Aqueous stability and degradation of psychiatric and neuroactive compounds and its biological activity in Daphnia magna

Abstract

Pharmaceuticals and other emerging contaminants are continuously released into the aquatic environment, considered as ‘pseudo-persistent’ pollutants. Many compounds degrade fast in the environment, but sometimes their transformation products (TPs) are equally or even more toxic than the parental compounds, raising concern about the potential risks to the environment. In this way, the crustacean Daphnia magna (D. magna) is one of the most widely used organisms in aquatic toxicology studies, since it is an interesting non-vertebrate model to study via neurotransmitters the toxicological consequences of contaminants.
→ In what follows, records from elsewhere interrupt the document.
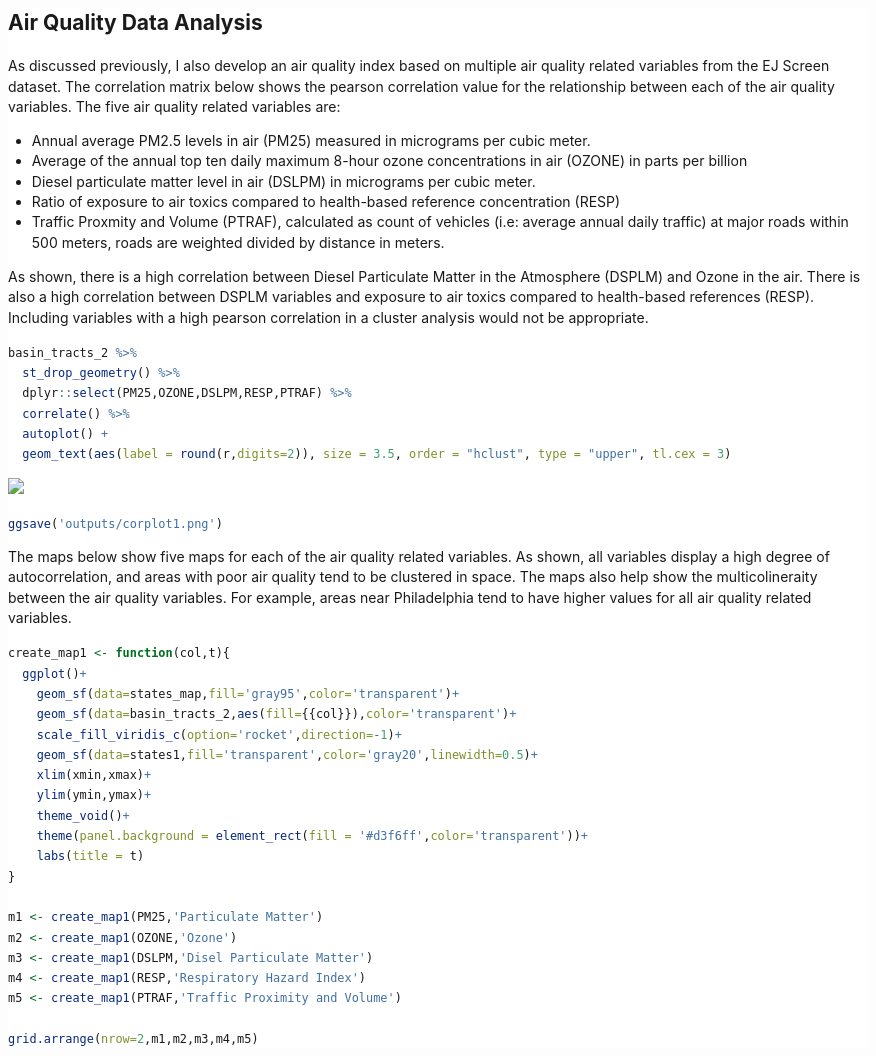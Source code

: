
 ```r
```

## Air Quality Data Analysis

As discussed previously, I also develop an air quality index based on multiple air quality related variables from the EJ Screen dataset. The correlation matrix below shows the pearson correlation value for the relationship between each of the air quality variables. The five air quality related variables are:

* Annual average PM2.5 levels in air (PM25) measured in micrograms per cubic meter.
* Average of the annual top ten daily maximum 8-hour ozone concentrations in air (OZONE) in parts per billion
* Diesel particulate matter level in air (DSLPM) in micrograms per cubic meter. 
* Ratio of exposure to air toxics compared to health-based reference concentration (RESP)
* Traffic Proxmity and Volume (PTRAF), calculated as count of vehicles (i.e: average annual daily traffic) at major roads within 500 meters, roads are weighted divided by distance in meters.

As shown, there is a high correlation between Diesel Particulate Matter in the Atmosphere (DSPLM) and Ozone in the air. There is also a high correlation between DSPLM variables and exposure to air toxics compared to health-based references (RESP). Including variables with a high pearson correlation in a cluster analysis would not be appropriate.


```r
basin_tracts_2 %>% 
  st_drop_geometry() %>%
  dplyr::select(PM25,OZONE,DSLPM,RESP,PTRAF) %>%
  correlate() %>% 
  autoplot() +
  geom_text(aes(label = round(r,digits=2)), size = 3.5, order = "hclust", type = "upper", tl.cex = 3)
```

![](capstone_play_files/figure-html/correlation_pollution-1.png)

```r
ggsave('outputs/corplot1.png')
```

The maps below show five maps for each of the air quality related variables. As shown, all variables display a high degree of autocorrelation, and areas with poor air quality tend to be clustered in space. The maps also help show the multicolineraity between the air quality variables. For example, areas near Philadelphia tend to have higher values for all air quality related variables. 


```r
create_map1 <- function(col,t){
  ggplot()+  
    geom_sf(data=states_map,fill='gray95',color='transparent')+
    geom_sf(data=basin_tracts_2,aes(fill={{col}}),color='transparent')+
    scale_fill_viridis_c(option='rocket',direction=-1)+
    geom_sf(data=states1,fill='transparent',color='gray20',linewidth=0.5)+
    xlim(xmin,xmax)+
    ylim(ymin,ymax)+
    theme_void()+
    theme(panel.background = element_rect(fill = '#d3f6ff',color='transparent'))+
    labs(title = t)
}

m1 <- create_map1(PM25,'Particulate Matter')
m2 <- create_map1(OZONE,'Ozone')
m3 <- create_map1(DSLPM,'Disel Particulate Matter')
m4 <- create_map1(RESP,'Respiratory Hazard Index')
m5 <- create_map1(PTRAF,'Traffic Proximity and Volume')

grid.arrange(nrow=2,m1,m2,m3,m4,m5)
```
In this study, the stability in water of 17 neuroactive compounds using ultra-high-performance liquid chromatography (UHPLC) coupled to a MS/MS detector was evaluated. In order to assess the stability of the compounds, samples of 1 ng μL-1 were analyzed at different times (0, 24 and 48 h). No degradation was observed for most of the studied compounds, except for apomorphine and 6-hydroxydopamine that were degraded completely in the first 24 h. The behavioral assay was based in the automatized delivery of visible light stimuli. Most of the tested compounds altered motile responses to light significantly. The pharmaceuticals memantine, imidacloprid, fluoxetine, deprenyl, diazepam, apomorphine and 6-hydroxydopamine decreased motile responses to light. Conversely, pilocarpine, scopolamine, nicotine and p-chlorophenylalanine increased motile responses. Despite the observed degradation of apomorphine and 6-hydroxydopamine, their degradation products (APO-TP1 and 6OH-TP1) were stable and so their effects on behavior. This study shows that a degradation or transformation of the main pollutant is not always linked to a decrease in its toxicity.